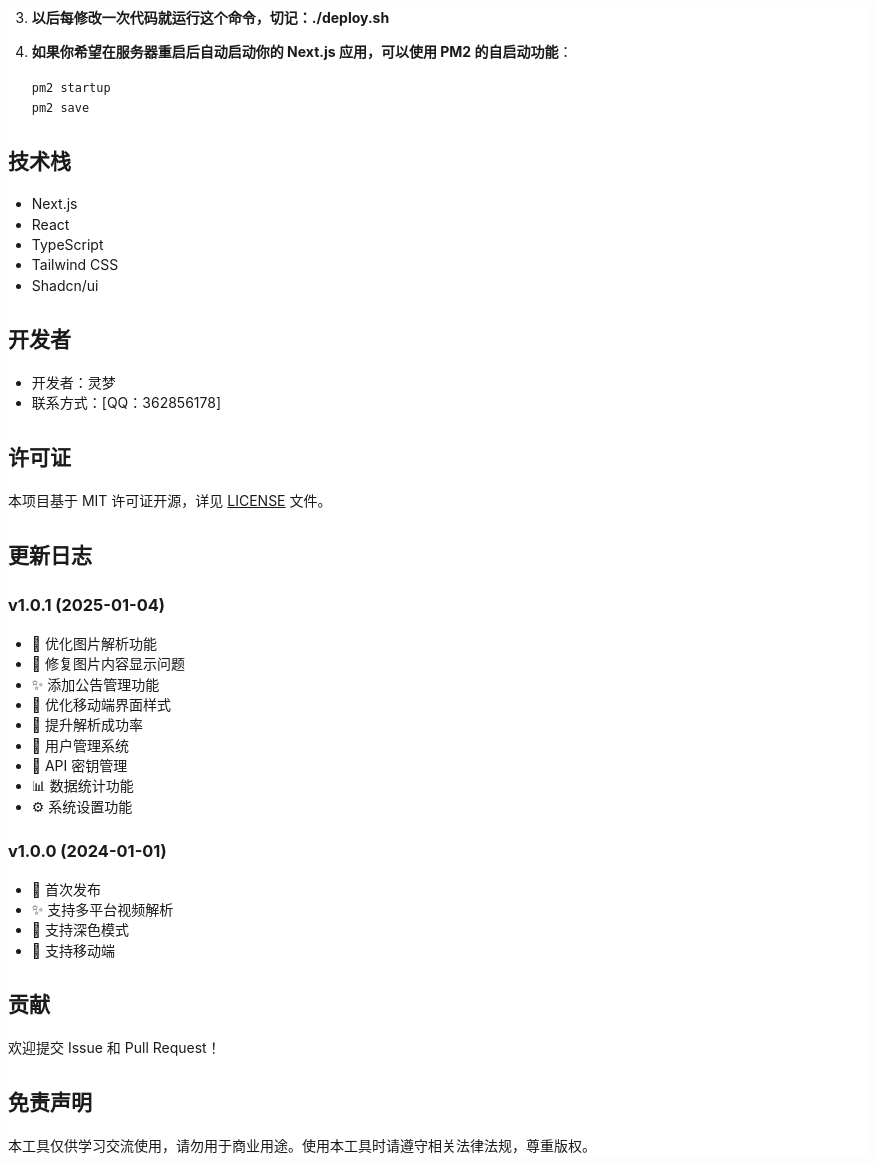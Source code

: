 3. **以后每修改一次代码就运行这个命令，切记：./deploy.sh**
   

4. **如果你希望在服务器重启后自动启动你的 Next.js 应用，可以使用 PM2 的自启动功能**：

   ```bash
   pm2 startup
   pm2 save
   ```

## 技术栈

- Next.js
- React
- TypeScript
- Tailwind CSS
- Shadcn/ui

## 开发者

- 开发者：灵梦
- 联系方式：[QQ：362856178]

## 许可证

本项目基于 MIT 许可证开源，详见 [LICENSE](LICENSE) 文件。

## 更新日志

### v1.0.1 (2025-01-04)
- 🔧 优化图片解析功能
- 🐛 修复图片内容显示问题
- ✨ 添加公告管理功能
- 💄 优化移动端界面样式
- 🚀 提升解析成功率
- 👥 用户管理系统
- 🔑 API 密钥管理
- 📊 数据统计功能
- ⚙️ 系统设置功能

### v1.0.0 (2024-01-01)
- 🎉 首次发布
- ✨ 支持多平台视频解析
- 🎨 支持深色模式
- 📱 支持移动端


## 贡献

欢迎提交 Issue 和 Pull Request！

## 免责声明

本工具仅供学习交流使用，请勿用于商业用途。使用本工具时请遵守相关法律法规，尊重版权。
----
◆ **WHAT THE EXERCISE ASKS**
Only the lines from the one that holds "- Tailwind CSS" through the end of the records should appear in the answer, each restated exactly.

◆ **ANSWER FOR THIS EXERCISE**
- Tailwind CSS
- Shadcn/ui

## 开发者

- 开发者：灵梦
- 联系方式：[QQ：362856178]

## 许可证

本项目基于 MIT 许可证开源，详见 [LICENSE](LICENSE) 文件。

## 更新日志

### v1.0.1 (2025-01-04)
- 🔧 优化图片解析功能
- 🐛 修复图片内容显示问题
- ✨ 添加公告管理功能
- 💄 优化移动端界面样式
- 🚀 提升解析成功率
- 👥 用户管理系统
- 🔑 API 密钥管理
- 📊 数据统计功能
- ⚙️ 系统设置功能

### v1.0.0 (2024-01-01)
- 🎉 首次发布
- ✨ 支持多平台视频解析
- 🎨 支持深色模式
- 📱 支持移动端


## 贡献

欢迎提交 Issue 和 Pull Request！

## 免责声明

本工具仅供学习交流使用，请勿用于商业用途。使用本工具时请遵守相关法律法规，尊重版权。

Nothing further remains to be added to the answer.